# What to do
Begin at the line containing "1. Pangolin" in the entries below and end at the line containing "Log back into"; transcribe that range exactly and nothing outside it.

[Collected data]
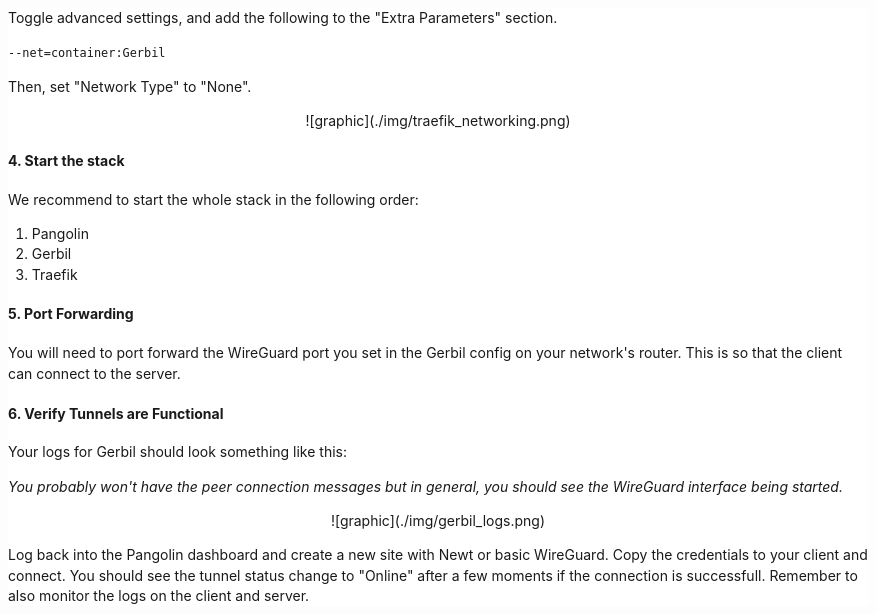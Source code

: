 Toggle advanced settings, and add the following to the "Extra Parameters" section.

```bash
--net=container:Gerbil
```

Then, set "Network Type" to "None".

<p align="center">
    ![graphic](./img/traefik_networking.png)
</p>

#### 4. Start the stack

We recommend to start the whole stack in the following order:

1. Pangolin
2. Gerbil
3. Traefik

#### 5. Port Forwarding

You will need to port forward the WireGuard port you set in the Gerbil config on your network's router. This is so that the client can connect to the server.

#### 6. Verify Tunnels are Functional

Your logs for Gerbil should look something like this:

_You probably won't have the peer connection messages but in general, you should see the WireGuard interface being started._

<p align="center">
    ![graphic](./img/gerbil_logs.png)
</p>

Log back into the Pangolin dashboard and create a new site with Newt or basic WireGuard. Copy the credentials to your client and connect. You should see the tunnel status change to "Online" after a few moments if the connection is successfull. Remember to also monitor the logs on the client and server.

---

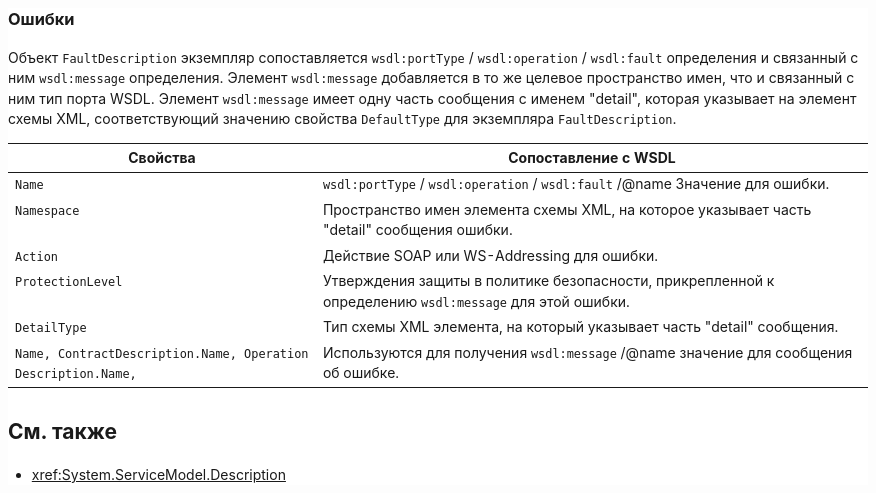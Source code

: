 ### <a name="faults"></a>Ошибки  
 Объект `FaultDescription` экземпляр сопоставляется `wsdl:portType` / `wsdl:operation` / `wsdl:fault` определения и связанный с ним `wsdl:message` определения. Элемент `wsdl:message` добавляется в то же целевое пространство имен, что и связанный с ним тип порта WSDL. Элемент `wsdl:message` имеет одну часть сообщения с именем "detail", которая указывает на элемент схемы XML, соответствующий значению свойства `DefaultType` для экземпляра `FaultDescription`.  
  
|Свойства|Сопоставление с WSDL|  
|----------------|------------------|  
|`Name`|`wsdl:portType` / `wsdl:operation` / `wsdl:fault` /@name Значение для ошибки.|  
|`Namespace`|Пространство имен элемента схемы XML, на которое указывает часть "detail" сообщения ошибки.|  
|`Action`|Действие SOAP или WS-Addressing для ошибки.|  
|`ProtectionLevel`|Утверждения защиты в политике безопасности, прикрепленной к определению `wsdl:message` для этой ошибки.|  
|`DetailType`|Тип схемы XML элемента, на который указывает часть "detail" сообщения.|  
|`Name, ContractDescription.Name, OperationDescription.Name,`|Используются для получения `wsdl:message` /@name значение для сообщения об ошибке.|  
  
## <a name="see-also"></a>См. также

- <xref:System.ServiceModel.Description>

...

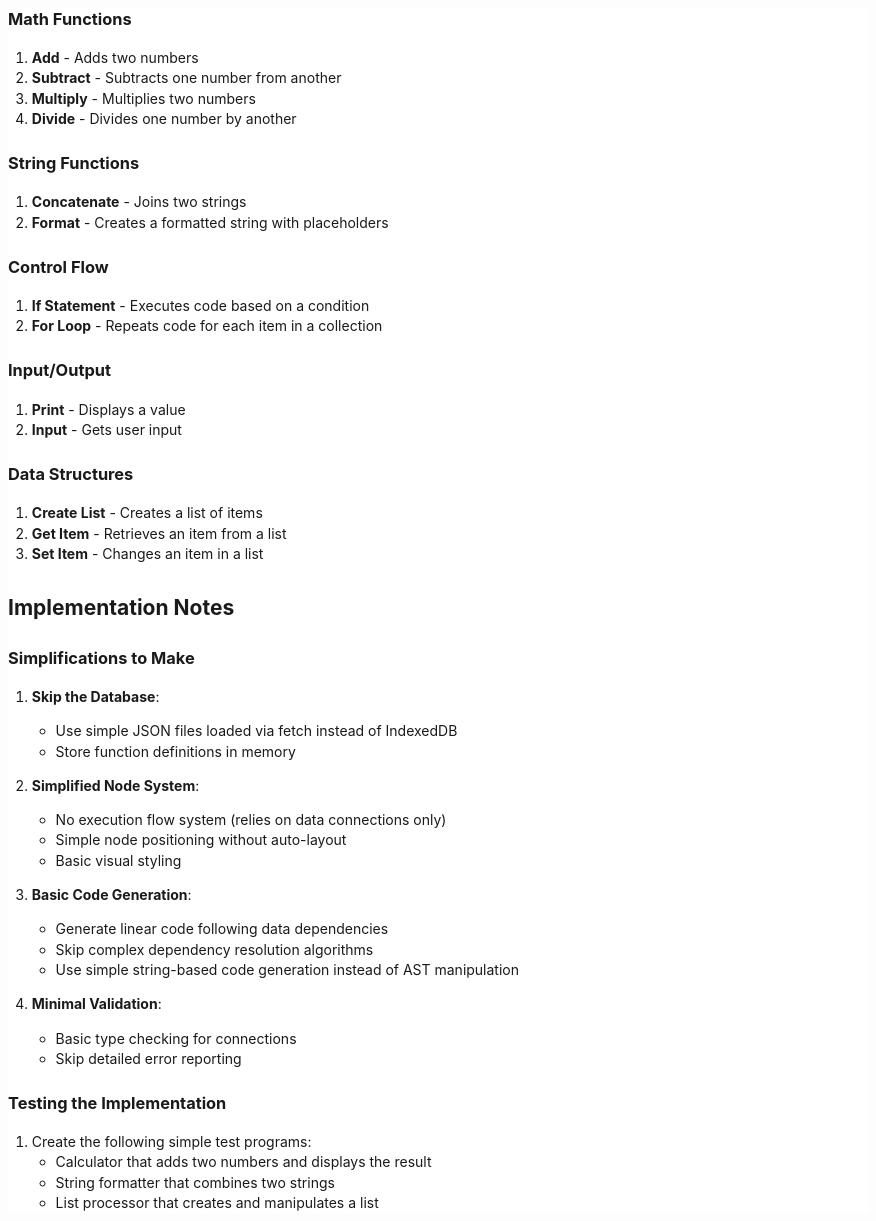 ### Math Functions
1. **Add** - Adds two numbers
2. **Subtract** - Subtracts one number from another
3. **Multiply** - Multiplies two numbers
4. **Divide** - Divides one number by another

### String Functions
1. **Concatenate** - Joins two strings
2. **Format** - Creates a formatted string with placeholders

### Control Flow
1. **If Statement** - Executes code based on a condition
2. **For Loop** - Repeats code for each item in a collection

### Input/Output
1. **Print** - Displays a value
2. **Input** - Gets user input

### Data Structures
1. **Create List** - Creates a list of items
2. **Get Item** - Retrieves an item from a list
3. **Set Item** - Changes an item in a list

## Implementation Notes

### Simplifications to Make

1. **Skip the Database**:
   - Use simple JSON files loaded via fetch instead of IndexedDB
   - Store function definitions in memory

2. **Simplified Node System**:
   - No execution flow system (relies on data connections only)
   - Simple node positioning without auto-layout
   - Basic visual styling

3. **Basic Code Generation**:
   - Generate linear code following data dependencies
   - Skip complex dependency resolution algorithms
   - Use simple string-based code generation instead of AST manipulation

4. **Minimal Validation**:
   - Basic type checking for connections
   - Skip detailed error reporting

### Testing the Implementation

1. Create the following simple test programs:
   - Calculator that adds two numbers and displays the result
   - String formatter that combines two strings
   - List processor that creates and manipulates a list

# Answer section
1. Pangolin
2. Gerbil
3. Traefik

#### 5. Port Forwarding

You will need to port forward the WireGuard port you set in the Gerbil config on your network's router. This is so that the client can connect to the server.

#### 6. Verify Tunnels are Functional

Your logs for Gerbil should look something like this:

_You probably won't have the peer connection messages but in general, you should see the WireGuard interface being started._

<p align="center">
    ![graphic](./img/gerbil_logs.png)
</p>

Log back into the Pangolin dashboard and create a new site with Newt or basic WireGuard. Copy the credentials to your client and connect. You should see the tunnel status change to "Online" after a few moments if the connection is successfull. Remember to also monitor the logs on the client and server.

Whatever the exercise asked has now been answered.